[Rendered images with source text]
■ ■ ■ ■

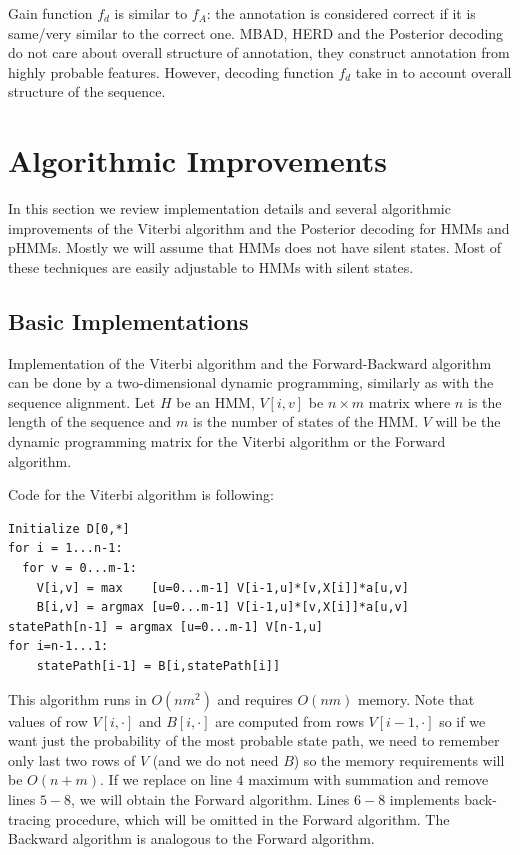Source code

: Gain function $f_d$ is similar to $f_A$: the annotation is considered correct if
it is same/very similar to the correct one. MBAD, HERD and the
Posterior decoding do not care about overall structure of annotation, they
construct annotation from highly probable features. However,
decoding function $f_d$ take in to account
overall structure of the sequence.


\section{Algorithmic Improvements}
\label{SECTION:ALGORITHMICIMPROVEMENTS}

In this section we review implementation details and several algorithmic
improvements of the Viterbi algorithm and the Posterior decoding for HMMs and
pHMMs. Mostly we will assume that HMMs does not have silent states.  Most of these
techniques are easily adjustable to HMMs with silent states. 

\subsection{Basic Implementations}

Implementation of the Viterbi algorithm and the Forward-Backward algorithm can be
done by a two-dimensional dynamic programming, similarly as with the sequence
alignment. Let $H$ be an HMM, $V[i,v]$ be  $n\times m$ matrix where $n$ is the
length of the sequence and $m$ is the number of states of the HMM. $V$ will be the
dynamic programming matrix for the Viterbi algorithm or the Forward algorithm.

Code for the Viterbi algorithm is following:
\begin{lstlisting}
Initialize D[0,*]
for i = 1...n-1:
  for v = 0...m-1:
    V[i,v] = max    [u=0...m-1] V[i-1,u]*[v,X[i]]*a[u,v]
    B[i,v] = argmax [u=0...m-1] V[i-1,u]*[v,X[i]]*a[u,v]
statePath[n-1] = argmax [u=0...m-1] V[n-1,u]
for i=n-1...1:
    statePath[i-1] = B[i,statePath[i]]
\end{lstlisting}

This algorithm runs in $O(nm^2)$ and requires $O(nm)$ memory. Note that values
of row $V[i,\cdot]$ and $B[i,\cdot]$ are computed from rows $V[i-1,\cdot]$ so if
we want just the probability of the most probable state path, we need to
remember only last two rows of $V$ (and we do not need $B$) so the memory
requirements will be $O(n+m)$. If we replace on line $4$ maximum with summation
and remove lines $5-8$, we will obtain the Forward algorithm. Lines $6-8$
implements back-tracing procedure, which will be omitted in the Forward
algorithm. The Backward algorithm is analogous to the Forward algorithm.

■ ■ ■ ■

* Task description:
Write out, word for word, the lines from the first line of the entries through the one containing "construct annotation from", both included. Leave out the pictures.

* Solution below:
Source code

: Gain function $f_d$ is similar to $f_A$: the annotation is considered correct if
it is same/very similar to the correct one. MBAD, HERD and the
Posterior decoding do not care about overall structure of annotation, they
construct annotation from highly probable features. However,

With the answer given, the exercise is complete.